A previsão da ocorrência de um super El Niño no segundo semestre de 2026 coloca o setor agrícola em estado de atenção. No Espírito Santo, o fenômeno pode provocar redução no volume de chuvas e elevação extrema das temperaturas, condições capazes de afetar diretamente a produção rural, especialmente a cafeicultura, atividade de grande importância econômica nos municípios da região Norte do Estado.
Diante desse cenário, Sooretama realizou, no dia 18 de agosto, o seminário “El Niño e a Agricultura: Impactos, Monitoramento e Planejamento para o Produtor Rural”. O encontro, realizado na Câmara Municipal, teve como principal objetivo levar informação e orientação aos produtores locais para que possam se antecipar aos possíveis efeitos do fenômeno e adotar medidas de prevenção e planejamento dentro das propriedades.
O El Niño é caracterizado pelo aquecimento anormal das águas do Oceano Pacífico Equatorial e provoca alterações nos padrões de circulação atmosférica, influenciando o regime de chuvas e as temperaturas em diferentes regiões do planeta. No Espírito Santo, uma das principais preocupações é a possibilidade de períodos mais quentes e com menor disponibilidade de chuva, cenário que pode aumentar o estresse hídrico das lavouras e comprometer etapas importantes do ciclo produtivo.

Na cafeicultura, os efeitos podem ser sentidos tanto durante a colheita quanto na florada da próxima safra. A combinação de temperaturas elevadas e menor ocorrência de chuvas pode afetar o desenvolvimento das plantas, a qualidade dos grãos e a produtividade, além de aumentar a necessidade de planejamento para o uso da água e para a condução das lavouras em períodos de maior restrição hídrica.

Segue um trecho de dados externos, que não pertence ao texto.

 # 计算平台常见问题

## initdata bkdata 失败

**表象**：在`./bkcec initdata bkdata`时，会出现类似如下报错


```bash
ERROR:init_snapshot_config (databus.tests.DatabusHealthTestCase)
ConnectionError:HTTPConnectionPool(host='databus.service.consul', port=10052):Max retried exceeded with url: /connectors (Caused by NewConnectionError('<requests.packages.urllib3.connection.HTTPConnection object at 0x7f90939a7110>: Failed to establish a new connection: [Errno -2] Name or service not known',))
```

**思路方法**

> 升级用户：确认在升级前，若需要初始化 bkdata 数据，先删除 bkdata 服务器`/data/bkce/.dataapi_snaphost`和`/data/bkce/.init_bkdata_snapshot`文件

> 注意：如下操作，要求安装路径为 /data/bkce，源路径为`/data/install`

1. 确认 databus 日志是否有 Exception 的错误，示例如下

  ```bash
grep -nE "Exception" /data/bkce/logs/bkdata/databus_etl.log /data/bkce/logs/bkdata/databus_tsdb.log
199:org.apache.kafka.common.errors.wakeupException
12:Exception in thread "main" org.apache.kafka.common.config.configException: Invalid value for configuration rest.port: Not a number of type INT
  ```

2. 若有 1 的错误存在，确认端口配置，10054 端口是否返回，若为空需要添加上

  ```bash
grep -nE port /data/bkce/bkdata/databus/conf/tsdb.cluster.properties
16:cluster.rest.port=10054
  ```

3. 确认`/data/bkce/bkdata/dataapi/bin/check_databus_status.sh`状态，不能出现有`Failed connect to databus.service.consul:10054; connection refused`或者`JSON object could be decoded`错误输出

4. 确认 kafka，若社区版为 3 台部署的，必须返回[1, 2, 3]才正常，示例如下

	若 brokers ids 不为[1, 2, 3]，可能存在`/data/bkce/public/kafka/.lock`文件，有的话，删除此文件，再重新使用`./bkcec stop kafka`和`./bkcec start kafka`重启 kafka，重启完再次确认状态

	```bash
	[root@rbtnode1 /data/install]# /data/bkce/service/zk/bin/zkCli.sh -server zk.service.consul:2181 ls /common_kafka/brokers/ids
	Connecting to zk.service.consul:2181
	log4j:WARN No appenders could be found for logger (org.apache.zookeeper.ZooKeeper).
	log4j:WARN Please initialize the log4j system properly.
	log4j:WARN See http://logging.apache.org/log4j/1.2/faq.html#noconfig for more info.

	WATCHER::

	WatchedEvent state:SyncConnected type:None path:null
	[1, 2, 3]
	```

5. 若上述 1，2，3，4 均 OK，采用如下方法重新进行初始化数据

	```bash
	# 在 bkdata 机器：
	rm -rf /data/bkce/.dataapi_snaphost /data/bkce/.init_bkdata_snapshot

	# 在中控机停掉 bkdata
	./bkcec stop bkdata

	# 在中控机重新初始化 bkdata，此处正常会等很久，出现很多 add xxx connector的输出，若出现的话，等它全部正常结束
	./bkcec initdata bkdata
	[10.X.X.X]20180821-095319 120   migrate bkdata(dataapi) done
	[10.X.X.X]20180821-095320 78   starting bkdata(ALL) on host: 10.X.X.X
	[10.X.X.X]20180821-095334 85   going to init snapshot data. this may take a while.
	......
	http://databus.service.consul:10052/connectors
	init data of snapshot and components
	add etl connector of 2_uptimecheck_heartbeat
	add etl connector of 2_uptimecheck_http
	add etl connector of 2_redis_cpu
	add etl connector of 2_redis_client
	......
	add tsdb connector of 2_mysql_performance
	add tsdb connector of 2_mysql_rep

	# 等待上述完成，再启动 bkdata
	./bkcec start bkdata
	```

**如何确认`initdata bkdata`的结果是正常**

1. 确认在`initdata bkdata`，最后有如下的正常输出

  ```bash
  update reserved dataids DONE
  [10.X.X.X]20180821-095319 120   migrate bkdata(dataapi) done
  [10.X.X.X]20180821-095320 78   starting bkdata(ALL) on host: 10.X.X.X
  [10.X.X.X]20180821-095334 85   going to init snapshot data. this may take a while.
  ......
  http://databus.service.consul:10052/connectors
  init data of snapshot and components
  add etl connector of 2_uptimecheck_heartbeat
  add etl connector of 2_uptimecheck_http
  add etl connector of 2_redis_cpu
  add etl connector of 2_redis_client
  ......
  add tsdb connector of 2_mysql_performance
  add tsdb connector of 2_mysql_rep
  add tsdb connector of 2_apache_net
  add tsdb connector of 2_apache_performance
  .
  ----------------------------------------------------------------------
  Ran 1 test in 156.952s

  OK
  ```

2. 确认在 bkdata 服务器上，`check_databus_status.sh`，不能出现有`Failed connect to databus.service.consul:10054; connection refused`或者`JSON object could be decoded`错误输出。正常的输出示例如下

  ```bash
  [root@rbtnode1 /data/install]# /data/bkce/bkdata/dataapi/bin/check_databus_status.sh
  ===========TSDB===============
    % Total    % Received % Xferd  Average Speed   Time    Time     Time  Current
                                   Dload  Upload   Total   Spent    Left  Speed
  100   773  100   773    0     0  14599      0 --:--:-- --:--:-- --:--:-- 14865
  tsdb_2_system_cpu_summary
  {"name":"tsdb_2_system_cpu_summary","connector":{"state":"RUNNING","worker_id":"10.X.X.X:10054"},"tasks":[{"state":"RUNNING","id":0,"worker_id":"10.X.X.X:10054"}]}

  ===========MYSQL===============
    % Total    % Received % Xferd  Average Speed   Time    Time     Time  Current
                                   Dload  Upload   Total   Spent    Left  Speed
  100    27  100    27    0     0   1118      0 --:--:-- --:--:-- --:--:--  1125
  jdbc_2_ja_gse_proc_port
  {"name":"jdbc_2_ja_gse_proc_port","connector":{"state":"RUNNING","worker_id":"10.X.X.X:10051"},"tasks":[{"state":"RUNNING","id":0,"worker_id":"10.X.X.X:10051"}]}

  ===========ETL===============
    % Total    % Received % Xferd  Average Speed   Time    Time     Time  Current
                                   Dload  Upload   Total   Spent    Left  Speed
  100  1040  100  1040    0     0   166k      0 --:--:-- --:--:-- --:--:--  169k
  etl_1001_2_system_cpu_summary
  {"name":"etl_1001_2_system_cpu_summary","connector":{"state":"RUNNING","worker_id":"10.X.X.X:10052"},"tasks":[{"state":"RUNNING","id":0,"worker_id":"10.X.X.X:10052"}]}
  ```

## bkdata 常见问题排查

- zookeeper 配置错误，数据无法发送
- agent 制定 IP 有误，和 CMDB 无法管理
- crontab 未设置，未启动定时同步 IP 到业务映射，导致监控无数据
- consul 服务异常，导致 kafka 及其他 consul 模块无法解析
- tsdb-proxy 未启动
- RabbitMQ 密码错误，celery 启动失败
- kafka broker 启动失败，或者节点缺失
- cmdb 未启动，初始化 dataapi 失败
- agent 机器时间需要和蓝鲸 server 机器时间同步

Uma nota técnica conjunta do INPE, Inmet, Funceme e Censipam, divulgada em abril, apontou probabilidade superior a 80% de configuração do fenômeno ainda no primeiro semestre, com projeções superiores a 90% a partir da primavera. O cenário reforça a importância do acompanhamento das condições climáticas e da preparação antecipada dos produtores.
Foi justamente com essa preocupação que Sooretama promoveu o seminário, que contou com a participação do prefeito Fernando Camiletti e de outras autoridades locais. A proposta foi transformar as previsões climáticas em orientações práticas para quem está no campo, permitindo que os agricultores compreendam os possíveis impactos e possam tomar decisões com antecedência.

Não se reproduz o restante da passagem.